## WHAT IS EXPECTED
Range to reproduce from the entries below: the line with "to the user", the line with "parameters could be", and every line in between. Give them exactly and give nothing else.

[Records from a collection]
►

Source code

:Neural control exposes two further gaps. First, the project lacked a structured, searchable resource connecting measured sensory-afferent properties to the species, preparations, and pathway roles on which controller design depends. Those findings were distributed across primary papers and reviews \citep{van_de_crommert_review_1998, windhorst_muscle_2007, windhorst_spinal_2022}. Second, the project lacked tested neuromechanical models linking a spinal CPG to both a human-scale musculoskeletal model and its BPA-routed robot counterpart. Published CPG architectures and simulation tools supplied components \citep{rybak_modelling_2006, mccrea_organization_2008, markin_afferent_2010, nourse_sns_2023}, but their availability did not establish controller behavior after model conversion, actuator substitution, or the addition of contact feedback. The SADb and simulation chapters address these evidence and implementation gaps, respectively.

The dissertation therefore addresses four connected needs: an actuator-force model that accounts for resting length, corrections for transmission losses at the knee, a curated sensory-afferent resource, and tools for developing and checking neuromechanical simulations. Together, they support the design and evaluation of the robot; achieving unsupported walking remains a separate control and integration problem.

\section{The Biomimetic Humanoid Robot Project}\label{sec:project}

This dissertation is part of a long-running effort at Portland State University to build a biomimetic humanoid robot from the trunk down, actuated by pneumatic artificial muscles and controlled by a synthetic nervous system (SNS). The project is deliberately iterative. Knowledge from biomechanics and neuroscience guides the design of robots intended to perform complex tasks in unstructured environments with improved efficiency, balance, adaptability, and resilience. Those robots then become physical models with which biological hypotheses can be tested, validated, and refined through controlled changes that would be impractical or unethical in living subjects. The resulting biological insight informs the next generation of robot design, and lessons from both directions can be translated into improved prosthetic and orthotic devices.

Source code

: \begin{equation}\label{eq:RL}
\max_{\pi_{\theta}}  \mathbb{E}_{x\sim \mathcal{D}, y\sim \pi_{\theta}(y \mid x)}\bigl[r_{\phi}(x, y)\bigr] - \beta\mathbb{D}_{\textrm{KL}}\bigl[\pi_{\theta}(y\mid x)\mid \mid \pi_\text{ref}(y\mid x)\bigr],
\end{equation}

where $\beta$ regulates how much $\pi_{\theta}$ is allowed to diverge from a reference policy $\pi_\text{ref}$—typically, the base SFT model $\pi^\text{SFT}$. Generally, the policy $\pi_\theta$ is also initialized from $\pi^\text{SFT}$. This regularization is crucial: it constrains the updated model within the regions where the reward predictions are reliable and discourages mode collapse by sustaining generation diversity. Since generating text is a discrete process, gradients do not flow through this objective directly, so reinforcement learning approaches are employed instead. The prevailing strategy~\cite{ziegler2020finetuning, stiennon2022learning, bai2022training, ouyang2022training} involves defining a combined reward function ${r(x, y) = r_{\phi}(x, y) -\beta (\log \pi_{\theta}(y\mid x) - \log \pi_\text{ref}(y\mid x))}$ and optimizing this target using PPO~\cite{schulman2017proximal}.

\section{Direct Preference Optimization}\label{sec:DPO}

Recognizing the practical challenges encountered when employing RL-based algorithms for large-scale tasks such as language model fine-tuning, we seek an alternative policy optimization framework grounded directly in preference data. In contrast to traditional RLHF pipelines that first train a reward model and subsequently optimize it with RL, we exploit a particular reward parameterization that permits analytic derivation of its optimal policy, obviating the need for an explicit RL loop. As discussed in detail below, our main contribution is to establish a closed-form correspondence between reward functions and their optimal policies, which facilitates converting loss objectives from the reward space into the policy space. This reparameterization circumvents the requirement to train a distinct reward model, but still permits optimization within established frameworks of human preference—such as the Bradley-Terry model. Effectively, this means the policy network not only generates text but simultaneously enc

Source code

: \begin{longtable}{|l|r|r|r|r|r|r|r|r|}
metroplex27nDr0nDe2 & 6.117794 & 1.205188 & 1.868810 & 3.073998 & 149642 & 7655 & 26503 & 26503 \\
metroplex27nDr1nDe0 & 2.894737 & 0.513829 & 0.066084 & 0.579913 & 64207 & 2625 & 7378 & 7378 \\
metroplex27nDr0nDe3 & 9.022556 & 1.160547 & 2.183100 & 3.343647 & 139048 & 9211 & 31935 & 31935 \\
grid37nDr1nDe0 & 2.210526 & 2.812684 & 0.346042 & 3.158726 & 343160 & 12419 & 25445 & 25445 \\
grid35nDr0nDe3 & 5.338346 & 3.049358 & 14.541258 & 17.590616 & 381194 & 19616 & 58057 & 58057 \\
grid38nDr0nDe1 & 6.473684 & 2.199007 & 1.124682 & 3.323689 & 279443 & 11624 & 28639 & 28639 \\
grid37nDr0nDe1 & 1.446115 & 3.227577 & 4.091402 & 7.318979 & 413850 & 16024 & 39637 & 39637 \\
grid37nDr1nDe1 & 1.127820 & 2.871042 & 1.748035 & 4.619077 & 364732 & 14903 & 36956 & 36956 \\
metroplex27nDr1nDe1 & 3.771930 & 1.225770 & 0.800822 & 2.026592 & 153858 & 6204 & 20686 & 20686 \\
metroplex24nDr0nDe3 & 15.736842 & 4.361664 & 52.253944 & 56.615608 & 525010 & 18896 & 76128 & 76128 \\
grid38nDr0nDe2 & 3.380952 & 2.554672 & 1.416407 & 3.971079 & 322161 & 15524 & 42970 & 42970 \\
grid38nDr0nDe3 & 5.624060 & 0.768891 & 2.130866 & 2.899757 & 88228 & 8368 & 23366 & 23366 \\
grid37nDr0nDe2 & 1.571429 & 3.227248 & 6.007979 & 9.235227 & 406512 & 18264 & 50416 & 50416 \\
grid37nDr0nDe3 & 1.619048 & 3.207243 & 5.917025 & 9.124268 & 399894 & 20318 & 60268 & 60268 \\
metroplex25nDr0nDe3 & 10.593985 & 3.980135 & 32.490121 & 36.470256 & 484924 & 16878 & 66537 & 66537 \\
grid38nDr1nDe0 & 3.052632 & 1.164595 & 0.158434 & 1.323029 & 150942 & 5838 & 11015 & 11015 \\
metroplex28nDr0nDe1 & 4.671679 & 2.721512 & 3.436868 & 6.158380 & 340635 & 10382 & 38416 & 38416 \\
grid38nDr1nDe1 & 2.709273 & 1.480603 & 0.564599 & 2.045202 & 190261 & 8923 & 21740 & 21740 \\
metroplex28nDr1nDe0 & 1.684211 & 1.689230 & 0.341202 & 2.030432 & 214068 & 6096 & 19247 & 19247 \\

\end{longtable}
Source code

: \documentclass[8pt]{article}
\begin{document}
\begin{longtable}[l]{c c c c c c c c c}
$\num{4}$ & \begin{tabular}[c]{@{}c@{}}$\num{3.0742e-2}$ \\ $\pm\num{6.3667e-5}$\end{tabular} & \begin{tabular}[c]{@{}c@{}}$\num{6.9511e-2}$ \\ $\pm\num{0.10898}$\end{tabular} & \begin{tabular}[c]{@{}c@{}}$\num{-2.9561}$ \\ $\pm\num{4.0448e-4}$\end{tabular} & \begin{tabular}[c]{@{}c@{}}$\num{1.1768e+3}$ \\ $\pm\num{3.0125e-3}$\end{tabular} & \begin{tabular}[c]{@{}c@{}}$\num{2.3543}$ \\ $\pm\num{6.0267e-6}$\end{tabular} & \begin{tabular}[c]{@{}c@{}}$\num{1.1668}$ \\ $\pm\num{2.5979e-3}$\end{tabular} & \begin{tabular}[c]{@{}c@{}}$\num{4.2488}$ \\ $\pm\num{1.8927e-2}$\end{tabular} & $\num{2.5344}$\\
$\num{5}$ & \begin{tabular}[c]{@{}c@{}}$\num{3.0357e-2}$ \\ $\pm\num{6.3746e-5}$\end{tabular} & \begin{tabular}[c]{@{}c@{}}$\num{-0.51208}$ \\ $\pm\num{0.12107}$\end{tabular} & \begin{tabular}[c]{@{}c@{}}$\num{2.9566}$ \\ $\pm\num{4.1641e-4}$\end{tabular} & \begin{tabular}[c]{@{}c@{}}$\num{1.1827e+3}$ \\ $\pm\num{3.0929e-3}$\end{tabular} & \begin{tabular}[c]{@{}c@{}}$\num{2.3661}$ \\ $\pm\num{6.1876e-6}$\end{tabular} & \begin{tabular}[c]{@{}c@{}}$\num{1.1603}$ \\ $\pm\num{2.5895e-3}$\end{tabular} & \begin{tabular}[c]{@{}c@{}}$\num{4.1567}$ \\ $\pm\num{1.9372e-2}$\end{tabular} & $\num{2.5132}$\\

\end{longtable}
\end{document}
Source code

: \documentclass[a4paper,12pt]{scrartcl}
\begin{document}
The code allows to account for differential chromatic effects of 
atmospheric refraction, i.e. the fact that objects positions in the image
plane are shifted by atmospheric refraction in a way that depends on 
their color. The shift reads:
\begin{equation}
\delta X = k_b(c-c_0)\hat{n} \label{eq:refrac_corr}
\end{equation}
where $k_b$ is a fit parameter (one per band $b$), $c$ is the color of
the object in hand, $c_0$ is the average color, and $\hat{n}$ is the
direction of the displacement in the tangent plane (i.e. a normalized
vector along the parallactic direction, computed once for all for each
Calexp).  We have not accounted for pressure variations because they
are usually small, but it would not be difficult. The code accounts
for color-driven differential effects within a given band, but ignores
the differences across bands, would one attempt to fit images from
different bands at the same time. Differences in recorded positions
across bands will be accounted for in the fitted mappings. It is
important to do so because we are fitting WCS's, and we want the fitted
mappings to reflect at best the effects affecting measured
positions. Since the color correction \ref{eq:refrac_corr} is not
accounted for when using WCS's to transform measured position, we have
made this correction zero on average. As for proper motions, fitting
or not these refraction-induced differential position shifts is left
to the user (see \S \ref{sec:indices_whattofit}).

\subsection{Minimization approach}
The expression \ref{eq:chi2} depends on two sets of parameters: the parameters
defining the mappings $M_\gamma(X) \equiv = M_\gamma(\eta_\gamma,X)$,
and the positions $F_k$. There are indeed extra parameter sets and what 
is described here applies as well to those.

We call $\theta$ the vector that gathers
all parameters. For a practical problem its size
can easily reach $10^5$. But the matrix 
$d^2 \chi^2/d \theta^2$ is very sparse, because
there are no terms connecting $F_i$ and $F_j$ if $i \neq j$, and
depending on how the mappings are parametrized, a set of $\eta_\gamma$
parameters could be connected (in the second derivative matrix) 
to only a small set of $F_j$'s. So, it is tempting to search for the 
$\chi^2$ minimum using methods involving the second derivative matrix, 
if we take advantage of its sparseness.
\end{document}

◄

## EXERCISE SOLUTION
to the user (see \S \ref{sec:indices_whattofit}).

\subsection{Minimization approach}
The expression \ref{eq:chi2} depends on two sets of parameters: the parameters
defining the mappings $M_\gamma(X) \equiv = M_\gamma(\eta_\gamma,X)$,
and the positions $F_k$. There are indeed extra parameter sets and what 
is described here applies as well to those.

We call $\theta$ the vector that gathers
all parameters. For a practical problem its size
can easily reach $10^5$. But the matrix 
$d^2 \chi^2/d \theta^2$ is very sparse, because
there are no terms connecting $F_i$ and $F_j$ if $i \neq j$, and
depending on how the mappings are parametrized, a set of $\eta_\gamma$
parameters could be connected (in the second derivative matrix) 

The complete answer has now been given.